EXERCISE INSTRUCTIONS
Return the data below exactly, please, but drop the pictures.

INFORMATION PROVIDED
☆ ☆ ☆ ☆

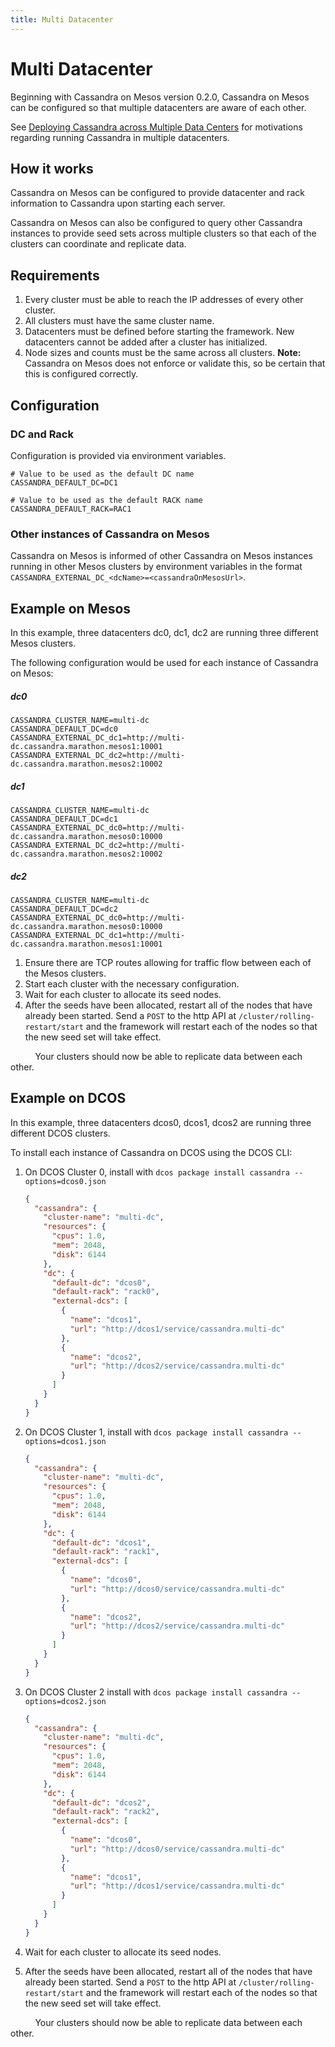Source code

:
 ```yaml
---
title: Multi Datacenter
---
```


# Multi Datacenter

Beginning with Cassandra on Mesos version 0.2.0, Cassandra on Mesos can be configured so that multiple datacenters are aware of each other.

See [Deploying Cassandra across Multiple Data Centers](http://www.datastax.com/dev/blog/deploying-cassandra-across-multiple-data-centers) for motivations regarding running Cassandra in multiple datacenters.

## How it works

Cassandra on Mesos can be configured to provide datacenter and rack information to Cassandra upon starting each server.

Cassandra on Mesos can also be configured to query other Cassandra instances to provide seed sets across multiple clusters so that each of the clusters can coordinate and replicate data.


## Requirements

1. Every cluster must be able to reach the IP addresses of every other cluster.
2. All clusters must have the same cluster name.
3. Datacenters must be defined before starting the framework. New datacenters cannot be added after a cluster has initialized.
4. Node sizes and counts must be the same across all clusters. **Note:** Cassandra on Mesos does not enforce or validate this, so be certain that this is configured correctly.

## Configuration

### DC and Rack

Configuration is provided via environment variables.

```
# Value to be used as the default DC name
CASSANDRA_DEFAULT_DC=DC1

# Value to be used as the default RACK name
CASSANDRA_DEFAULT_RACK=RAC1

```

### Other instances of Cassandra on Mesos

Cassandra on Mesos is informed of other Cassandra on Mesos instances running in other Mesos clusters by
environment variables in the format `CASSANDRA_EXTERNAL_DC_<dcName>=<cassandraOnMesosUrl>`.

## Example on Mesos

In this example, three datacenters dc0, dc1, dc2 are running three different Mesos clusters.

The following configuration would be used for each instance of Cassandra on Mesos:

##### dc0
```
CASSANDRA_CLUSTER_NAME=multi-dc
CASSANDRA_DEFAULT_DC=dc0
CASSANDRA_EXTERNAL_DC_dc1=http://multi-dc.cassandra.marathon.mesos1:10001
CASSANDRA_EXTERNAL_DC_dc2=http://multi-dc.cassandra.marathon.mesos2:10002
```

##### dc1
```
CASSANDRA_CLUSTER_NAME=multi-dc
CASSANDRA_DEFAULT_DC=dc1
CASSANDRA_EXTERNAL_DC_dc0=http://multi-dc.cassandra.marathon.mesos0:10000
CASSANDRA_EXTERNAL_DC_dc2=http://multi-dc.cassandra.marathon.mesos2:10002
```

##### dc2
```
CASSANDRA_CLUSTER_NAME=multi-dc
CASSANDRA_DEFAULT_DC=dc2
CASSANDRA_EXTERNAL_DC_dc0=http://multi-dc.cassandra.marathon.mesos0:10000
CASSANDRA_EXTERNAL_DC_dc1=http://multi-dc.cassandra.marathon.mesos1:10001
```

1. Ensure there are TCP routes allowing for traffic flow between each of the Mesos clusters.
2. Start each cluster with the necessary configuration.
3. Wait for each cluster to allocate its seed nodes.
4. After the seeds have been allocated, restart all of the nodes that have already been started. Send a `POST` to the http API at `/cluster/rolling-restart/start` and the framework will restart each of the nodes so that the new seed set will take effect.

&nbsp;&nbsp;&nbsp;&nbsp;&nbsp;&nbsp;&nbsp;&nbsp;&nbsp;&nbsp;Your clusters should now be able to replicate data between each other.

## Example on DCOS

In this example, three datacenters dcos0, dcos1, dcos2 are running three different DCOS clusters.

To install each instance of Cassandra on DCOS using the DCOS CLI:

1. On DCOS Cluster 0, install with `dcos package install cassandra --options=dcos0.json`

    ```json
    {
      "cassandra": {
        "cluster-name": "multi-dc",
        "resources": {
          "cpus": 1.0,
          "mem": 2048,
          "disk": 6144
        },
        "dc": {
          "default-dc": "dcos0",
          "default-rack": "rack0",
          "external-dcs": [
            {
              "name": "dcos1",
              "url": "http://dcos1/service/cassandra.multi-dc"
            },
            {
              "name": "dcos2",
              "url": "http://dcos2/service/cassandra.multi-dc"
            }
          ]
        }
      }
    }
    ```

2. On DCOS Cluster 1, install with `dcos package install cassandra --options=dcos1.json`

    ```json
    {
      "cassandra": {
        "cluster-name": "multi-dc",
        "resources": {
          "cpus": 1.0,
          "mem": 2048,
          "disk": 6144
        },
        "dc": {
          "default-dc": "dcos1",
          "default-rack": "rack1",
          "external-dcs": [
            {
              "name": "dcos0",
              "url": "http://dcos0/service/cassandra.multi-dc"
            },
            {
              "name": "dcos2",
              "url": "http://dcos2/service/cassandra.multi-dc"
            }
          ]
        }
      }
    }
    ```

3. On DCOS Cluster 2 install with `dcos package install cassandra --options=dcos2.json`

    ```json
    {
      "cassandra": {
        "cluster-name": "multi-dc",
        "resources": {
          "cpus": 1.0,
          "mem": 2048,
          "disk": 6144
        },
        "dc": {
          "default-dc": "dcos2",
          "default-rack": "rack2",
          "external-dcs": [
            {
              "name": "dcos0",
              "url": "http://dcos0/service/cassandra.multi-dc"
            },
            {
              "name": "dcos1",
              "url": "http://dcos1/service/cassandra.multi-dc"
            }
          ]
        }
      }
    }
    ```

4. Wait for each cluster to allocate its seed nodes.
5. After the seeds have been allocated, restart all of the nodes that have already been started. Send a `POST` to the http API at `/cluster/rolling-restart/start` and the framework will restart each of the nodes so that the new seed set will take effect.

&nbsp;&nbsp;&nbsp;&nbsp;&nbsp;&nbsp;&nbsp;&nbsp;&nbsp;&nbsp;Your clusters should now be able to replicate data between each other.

☆ ☆ ☆ ☆

REPLY TO THE TASK
Source code

:
 ```yaml
---
title: Multi Datacenter
---
```


# Multi Datacenter

Beginning with Cassandra on Mesos version 0.2.0, Cassandra on Mesos can be configured so that multiple datacenters are aware of each other.

See [Deploying Cassandra across Multiple Data Centers](http://www.datastax.com/dev/blog/deploying-cassandra-across-multiple-data-centers) for motivations regarding running Cassandra in multiple datacenters.

## How it works

Cassandra on Mesos can be configured to provide datacenter and rack information to Cassandra upon starting each server.

Cassandra on Mesos can also be configured to query other Cassandra instances to provide seed sets across multiple clusters so that each of the clusters can coordinate and replicate data.


## Requirements

1. Every cluster must be able to reach the IP addresses of every other cluster.
2. All clusters must have the same cluster name.
3. Datacenters must be defined before starting the framework. New datacenters cannot be added after a cluster has initialized.
4. Node sizes and counts must be the same across all clusters. **Note:** Cassandra on Mesos does not enforce or validate this, so be certain that this is configured correctly.

## Configuration

### DC and Rack

Configuration is provided via environment variables.

```
# Value to be used as the default DC name
CASSANDRA_DEFAULT_DC=DC1

# Value to be used as the default RACK name
CASSANDRA_DEFAULT_RACK=RAC1

```

### Other instances of Cassandra on Mesos

Cassandra on Mesos is informed of other Cassandra on Mesos instances running in other Mesos clusters by
environment variables in the format `CASSANDRA_EXTERNAL_DC_<dcName>=<cassandraOnMesosUrl>`.

## Example on Mesos

In this example, three datacenters dc0, dc1, dc2 are running three different Mesos clusters.

The following configuration would be used for each instance of Cassandra on Mesos:

##### dc0
```
CASSANDRA_CLUSTER_NAME=multi-dc
CASSANDRA_DEFAULT_DC=dc0
CASSANDRA_EXTERNAL_DC_dc1=http://multi-dc.cassandra.marathon.mesos1:10001
CASSANDRA_EXTERNAL_DC_dc2=http://multi-dc.cassandra.marathon.mesos2:10002
```

##### dc1
```
CASSANDRA_CLUSTER_NAME=multi-dc
CASSANDRA_DEFAULT_DC=dc1
CASSANDRA_EXTERNAL_DC_dc0=http://multi-dc.cassandra.marathon.mesos0:10000
CASSANDRA_EXTERNAL_DC_dc2=http://multi-dc.cassandra.marathon.mesos2:10002
```

##### dc2
```
CASSANDRA_CLUSTER_NAME=multi-dc
CASSANDRA_DEFAULT_DC=dc2
CASSANDRA_EXTERNAL_DC_dc0=http://multi-dc.cassandra.marathon.mesos0:10000
CASSANDRA_EXTERNAL_DC_dc1=http://multi-dc.cassandra.marathon.mesos1:10001
```

1. Ensure there are TCP routes allowing for traffic flow between each of the Mesos clusters.
2. Start each cluster with the necessary configuration.
3. Wait for each cluster to allocate its seed nodes.
4. After the seeds have been allocated, restart all of the nodes that have already been started. Send a `POST` to the http API at `/cluster/rolling-restart/start` and the framework will restart each of the nodes so that the new seed set will take effect.

&nbsp;&nbsp;&nbsp;&nbsp;&nbsp;&nbsp;&nbsp;&nbsp;&nbsp;&nbsp;Your clusters should now be able to replicate data between each other.

## Example on DCOS

In this example, three datacenters dcos0, dcos1, dcos2 are running three different DCOS clusters.

To install each instance of Cassandra on DCOS using the DCOS CLI:

1. On DCOS Cluster 0, install with `dcos package install cassandra --options=dcos0.json`

    ```json
    {
      "cassandra": {
        "cluster-name": "multi-dc",
        "resources": {
          "cpus": 1.0,
          "mem": 2048,
          "disk": 6144
        },
        "dc": {
          "default-dc": "dcos0",
          "default-rack": "rack0",
          "external-dcs": [
            {
              "name": "dcos1",
              "url": "http://dcos1/service/cassandra.multi-dc"
            },
            {
              "name": "dcos2",
              "url": "http://dcos2/service/cassandra.multi-dc"
            }
          ]
        }
      }
    }
    ```

2. On DCOS Cluster 1, install with `dcos package install cassandra --options=dcos1.json`

    ```json
    {
      "cassandra": {
        "cluster-name": "multi-dc",
        "resources": {
          "cpus": 1.0,
          "mem": 2048,
          "disk": 6144
        },
        "dc": {
          "default-dc": "dcos1",
          "default-rack": "rack1",
          "external-dcs": [
            {
              "name": "dcos0",
              "url": "http://dcos0/service/cassandra.multi-dc"
            },
            {
              "name": "dcos2",
              "url": "http://dcos2/service/cassandra.multi-dc"
            }
          ]
        }
      }
    }
    ```

3. On DCOS Cluster 2 install with `dcos package install cassandra --options=dcos2.json`

    ```json
    {
      "cassandra": {
        "cluster-name": "multi-dc",
        "resources": {
          "cpus": 1.0,
          "mem": 2048,
          "disk": 6144
        },
        "dc": {
          "default-dc": "dcos2",
          "default-rack": "rack2",
          "external-dcs": [
            {
              "name": "dcos0",
              "url": "http://dcos0/service/cassandra.multi-dc"
            },
            {
              "name": "dcos1",
              "url": "http://dcos1/service/cassandra.multi-dc"
            }
          ]
        }
      }
    }
    ```

4. Wait for each cluster to allocate its seed nodes.
5. After the seeds have been allocated, restart all of the nodes that have already been started. Send a `POST` to the http API at `/cluster/rolling-restart/start` and the framework will restart each of the nodes so that the new seed set will take effect.

&nbsp;&nbsp;&nbsp;&nbsp;&nbsp;&nbsp;&nbsp;&nbsp;&nbsp;&nbsp;Your clusters should now be able to replicate data between each other.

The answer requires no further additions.